Em 1958, houve eleições presidenciais em Portugal. Era no tempo de Salazar. Por causa do general Delgado, houve alguma curiosidade internacional. O New York Times deu-se até ao trabalho de explicar o que se passava. Não, não era como na América. O presidente seria quem o chefe de governo quisesse. Ia ser um almirante, mas, segundo o New York Times, podia ter sido um polícia sinaleiro, se fosse essa a escolha do ditador. Era assim em 1958. Em 2020, o chefe do governo ainda tenta fingir que escolhe o presidente da república, como se viu na Autoeuropa. Mas no que António Costa é mesmo soberano é noutra coisa: a eleger “génios das Finanças”. Não um ministro, porque isso está ao alcance de qualquer mortal que seja primeiro-ministro, mas um “génio”, ou, na linguagem futebolística que o regime usa para fazer de conta que é popular,  um “Ronaldo das Finanças”.

A posição de “Ronaldo” foi ocupada até agora por Mário Centeno. Há uns tempos, percebeu-se – pelos “sinais” típicos das autocracias — que não estava para durar. E esta semana, eis subitamente alguém em quem o país nunca reparara levantado à glória de novo “Ronaldo”. Foi um secretário de Estado. Podia bem ter sido, como na história de Salazar, um polícia sinaleiro. Não teria feito qualquer diferença. O jornalismo estaria agora igualmente embasbacado com a sua genialidade, a contar histórias de como, no cruzamento onde o “Ronaldo” costumava estar de serviço, o trânsito fluía muito certinho. Ronaldo das Finanças é quem António Costa quiser.

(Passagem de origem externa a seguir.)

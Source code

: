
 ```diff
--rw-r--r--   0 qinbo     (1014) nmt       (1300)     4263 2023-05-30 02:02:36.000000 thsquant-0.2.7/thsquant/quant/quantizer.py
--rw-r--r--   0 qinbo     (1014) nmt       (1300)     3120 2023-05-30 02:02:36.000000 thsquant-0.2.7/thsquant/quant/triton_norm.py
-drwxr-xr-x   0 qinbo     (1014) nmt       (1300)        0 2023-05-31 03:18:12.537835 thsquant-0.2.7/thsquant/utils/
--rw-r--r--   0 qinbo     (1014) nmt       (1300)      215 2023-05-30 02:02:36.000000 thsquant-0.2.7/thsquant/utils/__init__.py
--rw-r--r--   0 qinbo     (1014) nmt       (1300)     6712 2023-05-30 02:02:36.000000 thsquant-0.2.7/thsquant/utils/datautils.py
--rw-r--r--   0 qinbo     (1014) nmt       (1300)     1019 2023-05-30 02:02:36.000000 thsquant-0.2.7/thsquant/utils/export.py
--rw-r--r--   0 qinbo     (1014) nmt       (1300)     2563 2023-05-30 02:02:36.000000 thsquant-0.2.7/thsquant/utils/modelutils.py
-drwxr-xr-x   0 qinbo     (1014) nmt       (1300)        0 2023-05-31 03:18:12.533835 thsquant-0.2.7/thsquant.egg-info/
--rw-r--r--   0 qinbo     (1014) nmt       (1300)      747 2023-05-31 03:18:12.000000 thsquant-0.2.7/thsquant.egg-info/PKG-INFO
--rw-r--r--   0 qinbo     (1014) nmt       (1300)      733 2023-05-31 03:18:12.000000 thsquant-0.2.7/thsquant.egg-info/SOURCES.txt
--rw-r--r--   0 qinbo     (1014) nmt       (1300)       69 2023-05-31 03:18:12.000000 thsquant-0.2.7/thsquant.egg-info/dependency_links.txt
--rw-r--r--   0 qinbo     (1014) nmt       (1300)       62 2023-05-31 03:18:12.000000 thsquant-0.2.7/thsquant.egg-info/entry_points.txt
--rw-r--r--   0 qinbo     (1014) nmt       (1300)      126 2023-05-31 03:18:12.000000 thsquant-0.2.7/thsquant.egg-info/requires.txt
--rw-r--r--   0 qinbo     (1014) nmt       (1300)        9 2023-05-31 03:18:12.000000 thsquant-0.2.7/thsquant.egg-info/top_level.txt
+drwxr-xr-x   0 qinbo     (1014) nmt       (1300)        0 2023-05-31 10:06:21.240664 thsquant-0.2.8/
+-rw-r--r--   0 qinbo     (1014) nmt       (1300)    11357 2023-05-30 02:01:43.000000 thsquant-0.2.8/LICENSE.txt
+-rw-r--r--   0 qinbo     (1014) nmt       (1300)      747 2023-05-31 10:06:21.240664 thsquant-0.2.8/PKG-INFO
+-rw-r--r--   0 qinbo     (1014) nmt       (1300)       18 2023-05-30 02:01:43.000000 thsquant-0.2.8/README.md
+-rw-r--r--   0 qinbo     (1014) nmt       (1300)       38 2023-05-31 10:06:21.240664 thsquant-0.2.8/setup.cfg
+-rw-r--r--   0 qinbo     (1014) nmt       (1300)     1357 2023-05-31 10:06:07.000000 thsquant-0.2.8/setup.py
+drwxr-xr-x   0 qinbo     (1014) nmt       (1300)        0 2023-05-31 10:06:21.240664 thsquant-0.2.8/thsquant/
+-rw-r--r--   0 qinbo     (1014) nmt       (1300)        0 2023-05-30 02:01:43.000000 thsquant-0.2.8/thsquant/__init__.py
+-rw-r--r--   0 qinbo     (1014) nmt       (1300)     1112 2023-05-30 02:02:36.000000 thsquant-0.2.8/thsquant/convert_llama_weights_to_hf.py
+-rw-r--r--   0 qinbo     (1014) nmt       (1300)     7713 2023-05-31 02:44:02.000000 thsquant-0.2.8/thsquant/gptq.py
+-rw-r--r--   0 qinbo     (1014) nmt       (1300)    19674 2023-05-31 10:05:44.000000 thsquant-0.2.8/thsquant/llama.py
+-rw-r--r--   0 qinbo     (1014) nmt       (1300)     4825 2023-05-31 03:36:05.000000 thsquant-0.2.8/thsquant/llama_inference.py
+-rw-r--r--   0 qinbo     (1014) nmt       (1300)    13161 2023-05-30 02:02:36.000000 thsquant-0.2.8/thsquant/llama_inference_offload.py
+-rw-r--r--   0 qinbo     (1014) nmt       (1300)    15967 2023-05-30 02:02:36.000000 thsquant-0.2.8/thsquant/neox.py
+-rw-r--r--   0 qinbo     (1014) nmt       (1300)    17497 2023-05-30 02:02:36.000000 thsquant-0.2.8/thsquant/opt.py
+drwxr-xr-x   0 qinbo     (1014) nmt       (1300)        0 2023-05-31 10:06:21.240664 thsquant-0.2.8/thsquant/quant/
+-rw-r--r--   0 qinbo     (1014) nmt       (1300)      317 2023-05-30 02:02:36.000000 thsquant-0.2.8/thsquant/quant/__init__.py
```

A pergunta é esta: porque é que os ministros das Finanças de António Costa têm de ser Ronaldos?  Porque é que não podem ser apenas ministros das Finanças? Porque é preciso fingir. Sim, isso: fingir. Em 2016, foi preciso fingir que a possibilidade de fazer “reposições de direitos” não se devia ao ajustamento conseguido por Passos Coelho, com Vítor Gaspar e Maria Luís Albuquerque no Ministério das Finanças. Desde então, foi ainda preciso continuar a fingir que a política financeira não se reduziu a manter a carga fiscal do ajustamento e a fazer cativações para justificar, em Bruxelas, o apoio financeiro europeu que, desde os anos 90, disfarça a estagnação económica portuguesa. Esse apoio requer um certo valor do défice. Os “Ronaldos” trataram de o conseguir sacrificando tudo, menos as classes que o PS e os seus aliados resolveram tratar como clientes eleitorais. É essa “genialidade” que o governo manda a imprensa admirar. E a imprensa, atenta e veneradora, admira.

Há duas décadas, que o regime português é um longo crepúsculo adoçado pelos juros baratos do Euro. Esta estagnação, porém, não é politicamente neutral. Facilitou o projecto socialista de domínio do país, assente no controle do Estado, e portanto dos recursos externos a que o Estado tem acesso através da integração europeia, e na segmentação cínica de uma sociedade cada dia mais pobre e vulnerável. Hoje, os portugueses estão divididos entre os que, sob a protecção do Estado, recebem aumentos durante a quarentena e os que, no “sector privado”, estão condenados ao lay-off e ao desemprego; ou entre os que, à esquerda, podem manifestar-se, fazer comícios e bater palmas aos humoristas de serviço, e os que, como os católicos, têm a polícia a cercar os locais onde possam eventualmente reunir-se. Nunca tanta gente foi empurrada para fora do regime. Há agora em Portugal dois países: o das esquerdas anichadas no Estado, e o dos outros. É essa a verdadeira obra desta governação. A abstenção tem sido, por enquanto, o mar onde desaguam as exclusões sociais e as discriminações políticas do poder socialista. Alguém se preocupa com o risco de um dia vir desse mar uma onda que varra tudo?